━━━ PROVIDED RECORDS ━━━
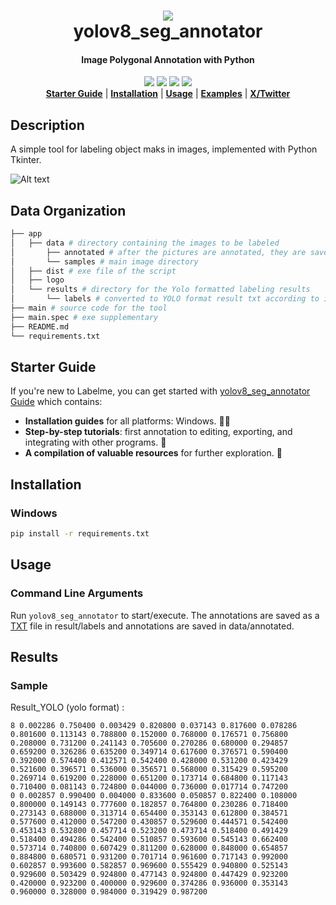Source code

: <h1 align="center">
  <img src="https://images2.imgbox.com/23/3b/oPFjdMcK_o.png"><br/>yolov8_seg_annotator
</h1>

<h4 align="center">
  Image Polygonal Annotation with Python
</h4>

<div align="center">
  <a href="https://pypi.org/project/yolov8-seg-annotator/"><img src="https://img.shields.io/badge/pypi-v1.1.0-v1?logo=python"></a>
  <a href="#"><img src="https://img.shields.io/pypi/pyversions/labelme.svg"></a>
  <a href="#"><img src="https://img.shields.io/badge/Open%20Source-%C2%A9?style=plastic&logo=python&logoColor=green&color=black&cacheSeconds=3600"></a>
  <a href="#"><img src="https://img.shields.io/badge/Made%20By-sukruburakcetin-a?style=plastic&logo=python&logoColor=green&color=black&cacheSeconds=3600"></a>
</div>

<div align="center">
  <a href="#starter-guide"><b>Starter Guide</b></a>
  | <a href="#installation"><b>Installation</b></a>
  | <a href="#usage"><b>Usage</b></a>
  | <a href="#examples"><b>Examples</b></a>
  | <a href="https://x.com/labelmeai"><b>X/Twitter</b></a>
  <!-- | <a href="https://github.com/wkentaro/labelme/discussions"><b>Community</b></a> -->
  <!-- | <a href="https://www.youtube.com/playlist?list=PLI6LvFw0iflh3o33YYnVIfOpaO0hc5Dzw"><b>Youtube FAQ</b></a> -->
</div>

## Description
A simple tool for labeling object maks in images, implemented with Python Tkinter. 


![Alt text](https://images2.imgbox.com/65/03/jaRI3lWw_o.png?raw=true "Title")


Data Organization
-----------------
```bash
├── app
│   ├── data # directory containing the images to be labeled
│       ├── annotated # after the pictures are annotated, they are saved in this folder.
│       └── samples # main image directory
│   ├── dist # exe file of the script
│   ├── logo
│   └── results # directory for the Yolo formatted labeling results
│       └── labels # converted to YOLO format result txt according to image file name
├── main # source code for the tool
├── main.spec # exe supplementary
├── README.md
└── requirements.txt
```

## Starter Guide

If you're new to Labelme, you can get started with [yolov8_seg_annotator Guide]() which contains:

- **Installation guides** for all platforms: Windows. 💪🏼
- **Step-by-step tutorials**: first annotation to editing, exporting, and integrating with other programs. 🤭
- **A compilation of valuable resources** for further exploration. 🤗

## Installation

### Windows
```bash
pip install -r requirements.txt
```

## Usage
### Command Line Arguments
Run `yolov8_seg_annotator` to start/execute.
The annotations are saved as a [TXT]() file in result/labels and annotations are saved in data/annotated.


## Results
### Sample
Result_YOLO (yolo format) : 
```
8 0.002286 0.750400 0.003429 0.820800 0.037143 0.817600 0.078286 0.801600 0.113143 0.788800 0.152000 0.768000 0.176571 0.756800 0.208000 0.731200 0.241143 0.705600 0.270286 0.680000 0.294857 0.659200 0.326286 0.635200 0.349714 0.617600 0.376571 0.590400 0.392000 0.574400 0.412571 0.542400 0.428000 0.531200 0.423429 0.521600 0.396571 0.536000 0.356571 0.568000 0.315429 0.595200 0.269714 0.619200 0.228000 0.651200 0.173714 0.684800 0.117143 0.710400 0.081143 0.724800 0.044000 0.736000 0.017714 0.747200
0 0.002857 0.990400 0.004000 0.833600 0.050857 0.822400 0.108000 0.800000 0.149143 0.777600 0.182857 0.764800 0.230286 0.718400 0.273143 0.688000 0.313714 0.654400 0.353143 0.612800 0.384571 0.577600 0.412000 0.547200 0.430857 0.529600 0.444571 0.542400 0.453143 0.532800 0.457714 0.523200 0.473714 0.518400 0.491429 0.518400 0.494286 0.542400 0.510857 0.593600 0.545143 0.662400 0.573714 0.740800 0.607429 0.811200 0.628000 0.848000 0.654857 0.884800 0.680571 0.931200 0.701714 0.961600 0.717143 0.992000 0.602857 0.993600 0.582857 0.969600 0.555429 0.940800 0.525143 0.929600 0.503429 0.924800 0.477143 0.924800 0.447429 0.923200 0.420000 0.923200 0.400000 0.929600 0.374286 0.936000 0.353143 0.960000 0.328000 0.984000 0.319429 0.987200
```
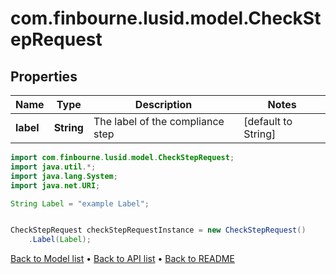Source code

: # com.finbourne.lusid.model.CheckStepRequest

## Properties

Name | Type | Description | Notes
------------ | ------------- | ------------- | -------------
**label** | **String** | The label of the compliance step | [default to String]

```java
import com.finbourne.lusid.model.CheckStepRequest;
import java.util.*;
import java.lang.System;
import java.net.URI;

String Label = "example Label";


CheckStepRequest checkStepRequestInstance = new CheckStepRequest()
    .Label(Label);
```


[Back to Model list](../README.md#documentation-for-models) &#8226; [Back to API list](../README.md#documentation-for-api-endpoints) &#8226; [Back to README](../README.md)
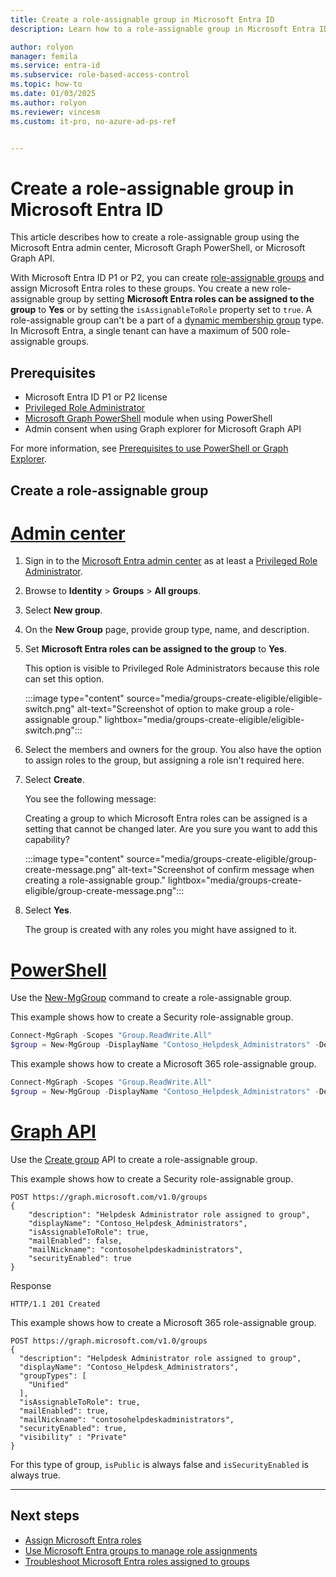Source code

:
 ```yaml
---
title: Create a role-assignable group in Microsoft Entra ID
description: Learn how to a role-assignable group in Microsoft Entra ID using the Microsoft Entra admin center, Microsoft Graph PowerShell, or Microsoft Graph API.

author: rolyon
manager: femila
ms.service: entra-id
ms.subservice: role-based-access-control
ms.topic: how-to
ms.date: 01/03/2025
ms.author: rolyon
ms.reviewer: vincesm
ms.custom: it-pro, no-azure-ad-ps-ref


---
```


# Create a role-assignable group in Microsoft Entra ID

This article describes how to create a role-assignable group using the Microsoft Entra admin center, Microsoft Graph PowerShell, or Microsoft Graph API.

With Microsoft Entra ID P1 or P2, you can create [role-assignable groups](groups-concept.md) and assign Microsoft Entra roles to these groups. You create a new role-assignable group by setting **Microsoft Entra roles can be assigned to the group** to **Yes** or by setting the `isAssignableToRole` property set to `true`. A role-assignable group can't be a part of a [dynamic membership group](~/identity/users/groups-dynamic-membership.md) type. In Microsoft Entra, a single tenant can have a maximum of 500 role-assignable groups.

## Prerequisites

- Microsoft Entra ID P1 or P2 license
- [Privileged Role Administrator](./permissions-reference.md#privileged-role-administrator)
- [Microsoft Graph PowerShell](/powershell/microsoftgraph/installation) module when using PowerShell
- Admin consent when using Graph explorer for Microsoft Graph API

For more information, see [Prerequisites to use PowerShell or Graph Explorer](prerequisites.md).

## Create a role-assignable group

# [Admin center](#tab/admin-center)


1. Sign in to the [Microsoft Entra admin center](https://entra.microsoft.com) as at least a [Privileged Role Administrator](permissions-reference.md#privileged-role-administrator).

1. Browse to **Identity** > **Groups** > **All groups**.

1. Select **New group**.

1. On the **New Group** page, provide group type, name, and description.

1. Set **Microsoft Entra roles can be assigned to the group** to **Yes**.

    This option is visible to Privileged Role Administrators because this role can set this option.

    :::image type="content" source="media/groups-create-eligible/eligible-switch.png" alt-text="Screenshot of option to make group a role-assignable group." lightbox="media/groups-create-eligible/eligible-switch.png":::
    
1. Select the members and owners for the group. You also have the option to assign roles to the group, but assigning a role isn't required here.

1. Select **Create**.

    You see the following message:
    
    Creating a group to which Microsoft Entra roles can be assigned is a setting that cannot be changed later. Are you sure you want to add this capability?

    :::image type="content" source="media/groups-create-eligible/group-create-message.png" alt-text="Screenshot of confirm message when creating a role-assignable group." lightbox="media/groups-create-eligible/group-create-message.png":::

1. Select **Yes**.

    The group is created with any roles you might have assigned to it.

# [PowerShell](#tab/ms-powershell)

Use the [New-MgGroup](/powershell/module/microsoft.graph.groups/new-mggroup?branch=main) command to create a role-assignable group.

This example shows how to create a Security role-assignable group.

```powershell
Connect-MgGraph -Scopes "Group.ReadWrite.All"
$group = New-MgGroup -DisplayName "Contoso_Helpdesk_Administrators" -Description "Helpdesk Administrator role assigned to group" -MailEnabled:$false -SecurityEnabled -MailNickName "contosohelpdeskadministrators" -IsAssignableToRole:$true
```

This example shows how to create a Microsoft 365 role-assignable group.

```powershell
Connect-MgGraph -Scopes "Group.ReadWrite.All"
$group = New-MgGroup -DisplayName "Contoso_Helpdesk_Administrators" -Description "Helpdesk Administrator role assigned to group" -MailEnabled:$true -SecurityEnabled -MailNickName "contosohelpdeskadministrators" -IsAssignableToRole:$true -GroupTypes "Unified"
```

# [Graph API](#tab/ms-graph)

Use the [Create group](/graph/api/group-post-groups?branch=main) API to create a role-assignable group.

This example shows how to create a Security role-assignable group.

```http
POST https://graph.microsoft.com/v1.0/groups
{
    "description": "Helpdesk Administrator role assigned to group",
    "displayName": "Contoso_Helpdesk_Administrators",
    "isAssignableToRole": true,
    "mailEnabled": false,
    "mailNickname": "contosohelpdeskadministrators",
    "securityEnabled": true
}
```

Response

```http
HTTP/1.1 201 Created
```

This example shows how to create a Microsoft 365 role-assignable group.

```http
POST https://graph.microsoft.com/v1.0/groups
{
  "description": "Helpdesk Administrator role assigned to group",
  "displayName": "Contoso_Helpdesk_Administrators",
  "groupTypes": [
    "Unified"
  ],
  "isAssignableToRole": true,
  "mailEnabled": true,
  "mailNickname": "contosohelpdeskadministrators",
  "securityEnabled": true,
  "visibility" : "Private"
}
```

For this type of group, `isPublic` is always false and `isSecurityEnabled` is always true.

---

## Next steps

- [Assign Microsoft Entra roles](manage-roles-portal.md)
- [Use Microsoft Entra groups to manage role assignments](groups-concept.md)
- [Troubleshoot Microsoft Entra roles assigned to groups](groups-faq-troubleshooting.yml)
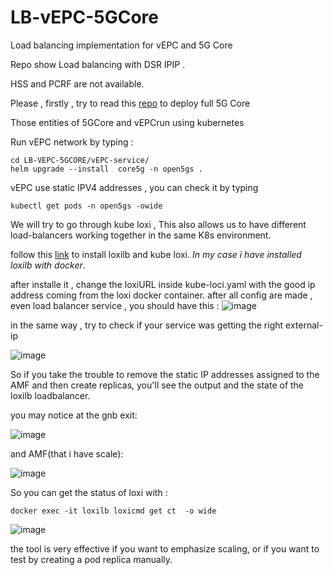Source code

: # LB-vEPC-5GCore
Load balancing implementation for vEPC and 5G Core

Repo show Load balancing with DSR IPIP .

HSS and PCRF are not available.

Please , firstly , try to read this [repo](https://bitbucket.org/infinitydon/opensource-5g-core-service-mesh/src/main/) to deploy full 5G Core

Those entities of 5GCore and vEPCrun using kubernetes

Run vEPC network by typing :

```
cd LB-VEPC-5GCORE/vEPC-service/
helm upgrade --install  core5g -n open5gs .
```
vEPC use static IPV4 addresses , you can check it by typing 

```
kubectl get pods -n open5gs -owide
```
We will try to go through kube loxi , This also allows us to have different load-balancers working together in the same K8s environment.

follow this [link](https://github.com/loxilb-io/kube-loxilb) to install loxilb and kube loxi.
*In my case i have installed loxilb with docker*.

after installe it , change the loxiURL inside kube-loci.yaml with the good ip address coming from  the loxi docker container.
after all config are made , even load balancer service , you should have this :
![image](https://github.com/kouamdo/LB-vEPC-5GCore/assets/39982727/b862bb66-8230-4752-b85c-14f097b40308)

in the same way , try to check if your service was getting the right external-ip 

![image](https://github.com/kouamdo/LB-vEPC-5GCore/assets/39982727/fab7a0f2-ebfc-4c82-a77c-19dc6d37a09a)

So if you take the trouble to remove the static IP addresses assigned to the AMF and then create replicas, you'll see the output and the state of the loxilb loadbalancer.

you may notice at the gnb exit:

![image](https://github.com/kouamdo/LB-vEPC-5GCore/assets/39982727/15dc8e1f-0d66-4b46-bfa7-32395f882179)

and AMF(that i have scale):

![image](https://github.com/kouamdo/LB-vEPC-5GCore/assets/39982727/d62b5a86-b5dd-47be-8554-a13d300a65aa)

So you can get the status of loxi with : 

```
docker exec -it loxilb loxicmd get ct  -o wide
```
![image](https://github.com/kouamdo/LB-vEPC-5GCore/assets/39982727/fc1d64af-eea7-4035-9e39-18b79e0d8d23)

the tool is very effective if you want to emphasize scaling, or if you want to test by creating a pod replica manually.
━━━
# EXERCISE INSTRUCTIONS:
Pull each line containing the word "balancing" out of the data above.

# OUTPUT FOR THIS EXERCISE:
Load balancing implementation for vEPC and 5G Core
Repo show Load balancing with DSR IPIP .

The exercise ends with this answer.